━━ Extracted data ━━

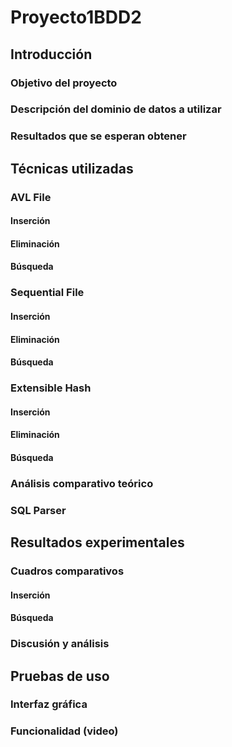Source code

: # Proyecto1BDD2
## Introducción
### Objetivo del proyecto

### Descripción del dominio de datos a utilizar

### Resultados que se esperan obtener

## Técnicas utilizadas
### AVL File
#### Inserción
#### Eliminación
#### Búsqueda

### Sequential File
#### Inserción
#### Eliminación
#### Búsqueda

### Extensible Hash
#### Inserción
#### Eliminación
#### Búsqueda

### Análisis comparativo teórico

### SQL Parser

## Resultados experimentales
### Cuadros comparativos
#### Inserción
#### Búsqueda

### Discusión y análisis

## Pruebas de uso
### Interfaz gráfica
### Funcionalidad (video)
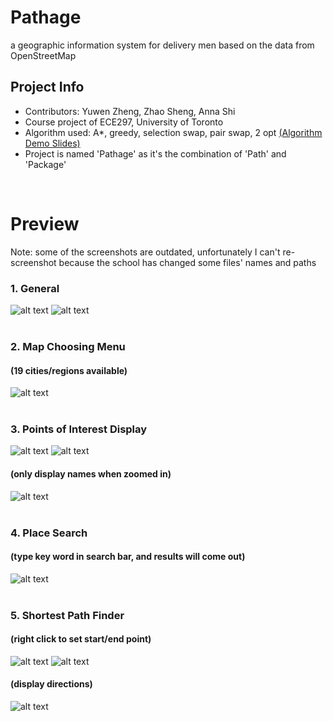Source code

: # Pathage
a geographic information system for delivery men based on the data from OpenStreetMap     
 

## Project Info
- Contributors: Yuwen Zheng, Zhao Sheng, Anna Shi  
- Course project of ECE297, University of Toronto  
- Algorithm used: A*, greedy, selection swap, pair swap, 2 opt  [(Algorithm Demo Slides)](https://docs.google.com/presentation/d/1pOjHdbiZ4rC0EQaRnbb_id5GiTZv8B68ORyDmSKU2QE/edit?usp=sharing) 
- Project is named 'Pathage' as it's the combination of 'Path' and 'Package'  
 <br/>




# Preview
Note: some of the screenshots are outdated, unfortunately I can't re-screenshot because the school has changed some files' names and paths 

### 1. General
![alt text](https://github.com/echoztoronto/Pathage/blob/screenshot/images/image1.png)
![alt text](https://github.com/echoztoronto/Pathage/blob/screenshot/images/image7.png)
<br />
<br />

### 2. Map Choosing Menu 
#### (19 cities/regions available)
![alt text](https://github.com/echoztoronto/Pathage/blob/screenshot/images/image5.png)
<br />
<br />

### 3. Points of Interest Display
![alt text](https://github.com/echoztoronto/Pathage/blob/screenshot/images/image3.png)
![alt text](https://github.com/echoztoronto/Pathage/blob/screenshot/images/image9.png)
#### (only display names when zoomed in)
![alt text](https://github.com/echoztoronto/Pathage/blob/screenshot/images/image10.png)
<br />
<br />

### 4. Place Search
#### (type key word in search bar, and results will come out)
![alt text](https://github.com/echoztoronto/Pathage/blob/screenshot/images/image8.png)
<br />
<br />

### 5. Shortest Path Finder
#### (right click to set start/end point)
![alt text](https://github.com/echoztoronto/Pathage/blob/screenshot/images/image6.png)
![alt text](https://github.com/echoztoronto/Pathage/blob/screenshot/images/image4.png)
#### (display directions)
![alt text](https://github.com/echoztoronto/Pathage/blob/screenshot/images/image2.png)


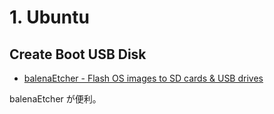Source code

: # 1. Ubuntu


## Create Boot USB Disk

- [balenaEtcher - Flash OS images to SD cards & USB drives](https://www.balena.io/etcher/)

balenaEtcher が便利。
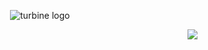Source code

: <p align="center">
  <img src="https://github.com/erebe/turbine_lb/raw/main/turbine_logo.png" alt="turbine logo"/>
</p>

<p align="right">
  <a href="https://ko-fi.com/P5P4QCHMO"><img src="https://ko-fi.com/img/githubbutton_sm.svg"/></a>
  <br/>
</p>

━━━
━━ Extracted data ━━

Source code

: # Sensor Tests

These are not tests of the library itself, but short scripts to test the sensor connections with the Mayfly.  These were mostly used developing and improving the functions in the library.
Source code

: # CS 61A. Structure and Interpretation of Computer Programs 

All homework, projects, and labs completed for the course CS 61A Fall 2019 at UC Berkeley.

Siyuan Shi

━━━
━━ Extracted data ━━

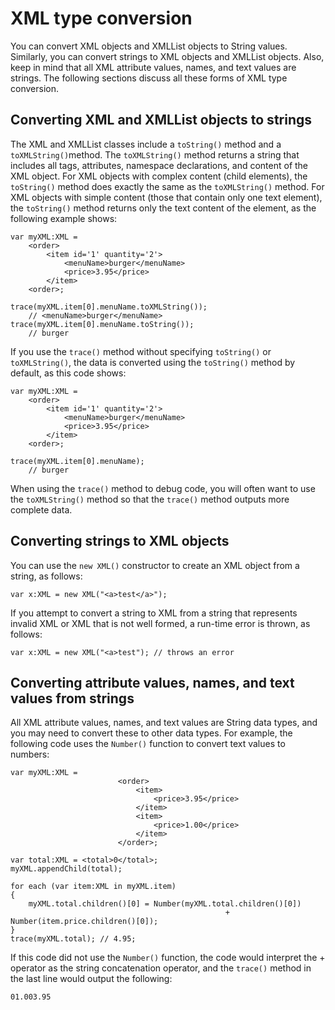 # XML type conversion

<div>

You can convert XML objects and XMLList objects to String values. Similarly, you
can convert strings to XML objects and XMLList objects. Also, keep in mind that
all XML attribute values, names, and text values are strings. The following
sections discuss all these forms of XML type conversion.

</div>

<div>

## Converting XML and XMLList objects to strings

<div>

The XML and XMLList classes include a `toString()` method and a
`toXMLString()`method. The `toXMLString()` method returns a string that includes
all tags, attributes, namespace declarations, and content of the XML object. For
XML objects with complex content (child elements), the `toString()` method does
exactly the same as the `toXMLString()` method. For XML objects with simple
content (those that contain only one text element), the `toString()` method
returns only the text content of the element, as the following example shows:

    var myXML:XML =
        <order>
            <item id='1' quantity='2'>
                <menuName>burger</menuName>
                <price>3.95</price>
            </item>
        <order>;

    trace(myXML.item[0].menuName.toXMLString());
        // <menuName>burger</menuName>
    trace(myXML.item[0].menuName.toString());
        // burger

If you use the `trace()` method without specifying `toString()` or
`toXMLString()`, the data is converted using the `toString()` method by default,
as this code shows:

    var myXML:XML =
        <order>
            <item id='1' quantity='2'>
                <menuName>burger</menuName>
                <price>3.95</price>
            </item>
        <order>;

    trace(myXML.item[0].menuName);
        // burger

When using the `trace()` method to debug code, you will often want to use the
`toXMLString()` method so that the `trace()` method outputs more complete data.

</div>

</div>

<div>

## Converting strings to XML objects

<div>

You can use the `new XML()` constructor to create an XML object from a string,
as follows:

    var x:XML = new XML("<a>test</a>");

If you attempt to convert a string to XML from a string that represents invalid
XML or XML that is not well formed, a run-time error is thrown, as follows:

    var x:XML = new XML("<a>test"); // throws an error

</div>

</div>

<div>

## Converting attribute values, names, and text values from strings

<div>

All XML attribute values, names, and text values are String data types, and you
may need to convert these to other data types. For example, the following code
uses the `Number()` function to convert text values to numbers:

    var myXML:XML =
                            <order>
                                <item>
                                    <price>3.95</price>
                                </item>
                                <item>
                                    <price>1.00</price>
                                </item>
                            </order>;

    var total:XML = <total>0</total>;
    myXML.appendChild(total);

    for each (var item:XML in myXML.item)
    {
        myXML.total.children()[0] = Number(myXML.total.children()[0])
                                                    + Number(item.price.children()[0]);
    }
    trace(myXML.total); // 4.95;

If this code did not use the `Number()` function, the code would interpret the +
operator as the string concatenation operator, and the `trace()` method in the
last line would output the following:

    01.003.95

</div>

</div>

━━━

Instructions for the task: Can you repeat, word for word, every line above from the one containing "may need to" down to the one containing "trace(myXML.total); // 4.95;", including both?

Answer section:
may need to convert these to other data types. For example, the following code
uses the `Number()` function to convert text values to numbers:

    var myXML:XML =
                            <order>
                                <item>
                                    <price>3.95</price>
                                </item>
                                <item>
                                    <price>1.00</price>
                                </item>
                            </order>;

    var total:XML = <total>0</total>;
    myXML.appendChild(total);

    for each (var item:XML in myXML.item)
    {
        myXML.total.children()[0] = Number(myXML.total.children()[0])
                                                    + Number(item.price.children()[0]);
    }
    trace(myXML.total); // 4.95;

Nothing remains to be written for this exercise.